Extracted data:
☆ ☆ ☆ ☆

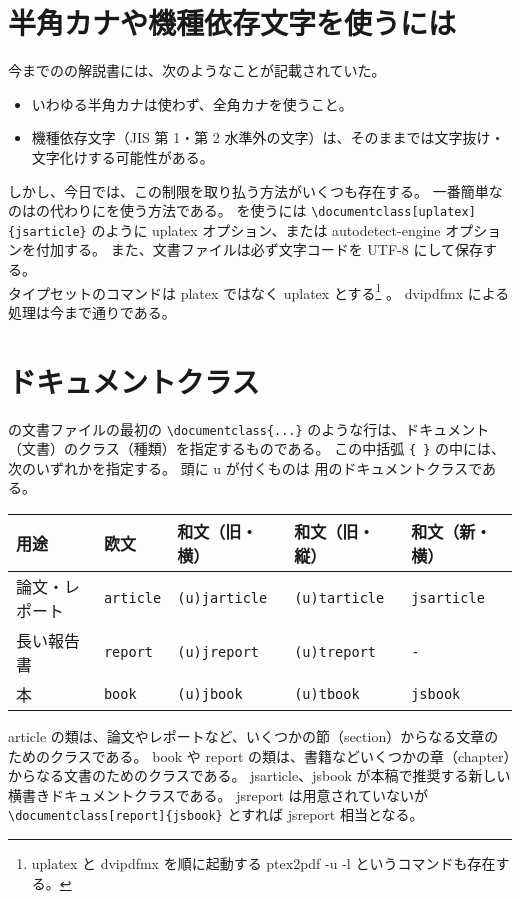 \section{半角カナや機種依存文字を使うには}
今までの\pLaTeX{}の解説書には、次のようなことが記載されていた。
\begin{itemize}\setlength{\leftskip}{-1.00zw}%
\item いわゆる半角カナは使わず、全角カナを使うこと。
\item 機種依存文字（JIS 第 1・第 2 水準外の文字）は、そのままでは文字抜け・文字化けする可能性がある。
\end{itemize}
しかし、今日では、この制限を取り払う方法がいくつも存在する。
一番簡単なのは\pLaTeX{}の代わりに\upLaTeX{}を使う方法である。
\upLaTeX{}を使うには \verb'\documentclass[uplatex]{jsarticle}' のように uplatex オプション、または autodetect-engine オプションを付加する。
また、文書ファイルは必ず文字コードを UTF-8 にして保存する。\\

タイプセットのコマンドは platex ではなく uplatex とする\footnote{uplatex と dvipdfmx を順に起動する ptex2pdf -u -l というコマンドも存在する。} 。
dvipdfmx による処理は今まで通りである。
\section{ドキュメントクラス}
\LaTeXe{}の文書ファイルの最初の \verb'\documentclass{...}' のような行は、ドキュメント（文書）のクラス（種類）を指定するものである。
この中括弧 \verb'{ }' の中には、次のいずれかを指定する。
頭に u が付くものは \upLaTeX{}用のドキュメントクラスである。
\begin{longtable}{l|llll}
  用途           & 欧文             & 和文（旧・横）       & 和文（旧・縦）       & 和文（新・横）     \\ \hline
  論文・レポート & \texttt{article} & \texttt{(u)jarticle} & \texttt{(u)tarticle} & \texttt{jsarticle} \\
  長い報告書     & \texttt{report}  & \texttt{(u)jreport}  & \texttt{(u)treport}  & \texttt{-}         \\
  本             & \texttt{book}    & \texttt{(u)jbook}    & \texttt{(u)tbook}    & \texttt{jsbook}    \\
\end{longtable}
article の類は、論文やレポートなど、いくつかの節（section）からなる文章のためのクラスである。
book や report の類は、書籍などいくつかの章（chapter）からなる文書のためのクラスである。
jsarticle、jsbook が本稿で推奨する新しい横書きドキュメントクラスである。
jsreport は用意されていないが \verb'\documentclass[report]{jsbook}' とすれば jsreport 相当となる。\\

☆ ☆ ☆ ☆

Exercise instructions: One exact copy of the data, no pictures: write it out line for line.

Reply:
 \section{半角カナや機種依存文字を使うには}
今までの\pLaTeX{}の解説書には、次のようなことが記載されていた。
\begin{itemize}\setlength{\leftskip}{-1.00zw}%
\item いわゆる半角カナは使わず、全角カナを使うこと。
\item 機種依存文字（JIS 第 1・第 2 水準外の文字）は、そのままでは文字抜け・文字化けする可能性がある。
\end{itemize}
しかし、今日では、この制限を取り払う方法がいくつも存在する。
一番簡単なのは\pLaTeX{}の代わりに\upLaTeX{}を使う方法である。
\upLaTeX{}を使うには \verb'\documentclass[uplatex]{jsarticle}' のように uplatex オプション、または autodetect-engine オプションを付加する。
また、文書ファイルは必ず文字コードを UTF-8 にして保存する。\\

タイプセットのコマンドは platex ではなく uplatex とする\footnote{uplatex と dvipdfmx を順に起動する ptex2pdf -u -l というコマンドも存在する。} 。
dvipdfmx による処理は今まで通りである。
\section{ドキュメントクラス}
\LaTeXe{}の文書ファイルの最初の \verb'\documentclass{...}' のような行は、ドキュメント（文書）のクラス（種類）を指定するものである。
この中括弧 \verb'{ }' の中には、次のいずれかを指定する。
頭に u が付くものは \upLaTeX{}用のドキュメントクラスである。
\begin{longtable}{l|llll}
  用途           & 欧文             & 和文（旧・横）       & 和文（旧・縦）       & 和文（新・横）     \\ \hline
  論文・レポート & \texttt{article} & \texttt{(u)jarticle} & \texttt{(u)tarticle} & \texttt{jsarticle} \\
  長い報告書     & \texttt{report}  & \texttt{(u)jreport}  & \texttt{(u)treport}  & \texttt{-}         \\
  本             & \texttt{book}    & \texttt{(u)jbook}    & \texttt{(u)tbook}    & \texttt{jsbook}    \\
\end{longtable}
article の類は、論文やレポートなど、いくつかの節（section）からなる文章のためのクラスである。
book や report の類は、書籍などいくつかの章（chapter）からなる文書のためのクラスである。
jsarticle、jsbook が本稿で推奨する新しい横書きドキュメントクラスである。
jsreport は用意されていないが \verb'\documentclass[report]{jsbook}' とすれば jsreport 相当となる。\\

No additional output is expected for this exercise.